◆ Exercise details:
From the data that follows, print exactly the lines starting at the one containing "<h3>❓ ¿Es real" and ending at the one containing "<h2>Conclusión: ¿Deberías Registrarte"; include both of them and nothing more.

Stored data entries
────────────────────

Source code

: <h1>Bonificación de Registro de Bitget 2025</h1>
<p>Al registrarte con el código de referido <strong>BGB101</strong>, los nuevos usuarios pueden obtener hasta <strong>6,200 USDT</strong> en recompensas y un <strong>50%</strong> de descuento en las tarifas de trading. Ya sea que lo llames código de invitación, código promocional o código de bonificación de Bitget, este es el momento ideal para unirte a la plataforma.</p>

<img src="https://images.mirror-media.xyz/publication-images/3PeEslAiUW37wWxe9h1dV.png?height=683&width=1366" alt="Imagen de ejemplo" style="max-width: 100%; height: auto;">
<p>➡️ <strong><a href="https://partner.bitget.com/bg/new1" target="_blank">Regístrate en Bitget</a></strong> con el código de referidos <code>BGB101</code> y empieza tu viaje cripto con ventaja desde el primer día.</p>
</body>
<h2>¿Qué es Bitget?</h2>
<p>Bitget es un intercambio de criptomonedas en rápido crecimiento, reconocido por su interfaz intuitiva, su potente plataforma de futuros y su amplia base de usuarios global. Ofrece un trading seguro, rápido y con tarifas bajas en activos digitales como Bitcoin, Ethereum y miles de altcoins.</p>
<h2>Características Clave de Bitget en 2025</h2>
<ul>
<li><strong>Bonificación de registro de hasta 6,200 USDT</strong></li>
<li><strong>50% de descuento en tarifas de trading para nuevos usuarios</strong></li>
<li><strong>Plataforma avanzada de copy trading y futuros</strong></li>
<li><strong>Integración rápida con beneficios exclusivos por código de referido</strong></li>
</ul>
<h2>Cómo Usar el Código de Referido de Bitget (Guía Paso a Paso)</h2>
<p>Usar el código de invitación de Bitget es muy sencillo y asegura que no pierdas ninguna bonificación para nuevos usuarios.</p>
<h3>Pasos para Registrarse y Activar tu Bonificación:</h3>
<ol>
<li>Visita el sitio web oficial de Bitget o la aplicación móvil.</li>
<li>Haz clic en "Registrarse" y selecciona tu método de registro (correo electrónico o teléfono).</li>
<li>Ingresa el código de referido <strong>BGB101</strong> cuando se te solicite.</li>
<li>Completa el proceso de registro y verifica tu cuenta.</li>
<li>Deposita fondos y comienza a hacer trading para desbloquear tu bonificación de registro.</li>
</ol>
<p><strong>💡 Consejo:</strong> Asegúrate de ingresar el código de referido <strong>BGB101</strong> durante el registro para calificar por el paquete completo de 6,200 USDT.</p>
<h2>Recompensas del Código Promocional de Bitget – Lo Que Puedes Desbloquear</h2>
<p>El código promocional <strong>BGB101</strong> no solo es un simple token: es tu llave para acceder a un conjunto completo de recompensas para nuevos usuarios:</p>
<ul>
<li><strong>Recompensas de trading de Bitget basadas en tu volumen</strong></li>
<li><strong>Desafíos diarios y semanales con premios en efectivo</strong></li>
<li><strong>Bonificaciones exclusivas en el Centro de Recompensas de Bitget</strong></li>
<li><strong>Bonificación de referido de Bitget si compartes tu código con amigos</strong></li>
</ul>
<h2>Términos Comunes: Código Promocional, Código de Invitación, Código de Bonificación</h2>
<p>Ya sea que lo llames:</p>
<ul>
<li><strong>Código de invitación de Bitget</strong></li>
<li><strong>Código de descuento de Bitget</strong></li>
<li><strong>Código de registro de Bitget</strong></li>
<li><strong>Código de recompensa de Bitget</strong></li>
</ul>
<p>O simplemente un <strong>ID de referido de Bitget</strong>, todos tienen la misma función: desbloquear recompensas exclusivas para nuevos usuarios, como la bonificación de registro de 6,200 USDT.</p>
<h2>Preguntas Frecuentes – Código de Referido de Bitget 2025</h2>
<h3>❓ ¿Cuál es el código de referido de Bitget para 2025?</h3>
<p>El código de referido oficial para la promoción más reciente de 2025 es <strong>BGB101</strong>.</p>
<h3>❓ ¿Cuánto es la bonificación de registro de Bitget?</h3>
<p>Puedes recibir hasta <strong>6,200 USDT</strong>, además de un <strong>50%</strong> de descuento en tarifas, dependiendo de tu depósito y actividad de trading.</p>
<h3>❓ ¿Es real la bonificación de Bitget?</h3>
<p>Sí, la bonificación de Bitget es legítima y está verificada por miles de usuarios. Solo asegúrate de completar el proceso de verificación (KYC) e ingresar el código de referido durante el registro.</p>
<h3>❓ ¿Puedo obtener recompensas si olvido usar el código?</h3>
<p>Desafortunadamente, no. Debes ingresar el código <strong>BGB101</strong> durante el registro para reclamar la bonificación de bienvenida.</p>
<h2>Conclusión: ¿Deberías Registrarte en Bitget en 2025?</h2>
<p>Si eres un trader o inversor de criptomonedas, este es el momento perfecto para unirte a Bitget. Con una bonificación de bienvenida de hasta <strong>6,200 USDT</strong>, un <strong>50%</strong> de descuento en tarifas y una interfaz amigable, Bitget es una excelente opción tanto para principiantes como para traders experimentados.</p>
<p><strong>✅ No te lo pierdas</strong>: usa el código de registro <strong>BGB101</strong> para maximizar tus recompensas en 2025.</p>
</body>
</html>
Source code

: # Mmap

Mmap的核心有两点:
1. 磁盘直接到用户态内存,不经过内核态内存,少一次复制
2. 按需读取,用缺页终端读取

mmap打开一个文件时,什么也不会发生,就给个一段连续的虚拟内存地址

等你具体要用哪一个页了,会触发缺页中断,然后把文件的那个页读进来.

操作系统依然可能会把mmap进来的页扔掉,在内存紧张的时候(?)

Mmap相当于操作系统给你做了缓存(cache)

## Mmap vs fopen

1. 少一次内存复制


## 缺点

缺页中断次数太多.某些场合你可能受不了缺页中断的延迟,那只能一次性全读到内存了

────────────────────

◆ Answer:
<h3>❓ ¿Es real la bonificación de Bitget?</h3>
<p>Sí, la bonificación de Bitget es legítima y está verificada por miles de usuarios. Solo asegúrate de completar el proceso de verificación (KYC) e ingresar el código de referido durante el registro.</p>
<h3>❓ ¿Puedo obtener recompensas si olvido usar el código?</h3>
<p>Desafortunadamente, no. Debes ingresar el código <strong>BGB101</strong> durante el registro para reclamar la bonificación de bienvenida.</p>
<h2>Conclusión: ¿Deberías Registrarte en Bitget en 2025?</h2>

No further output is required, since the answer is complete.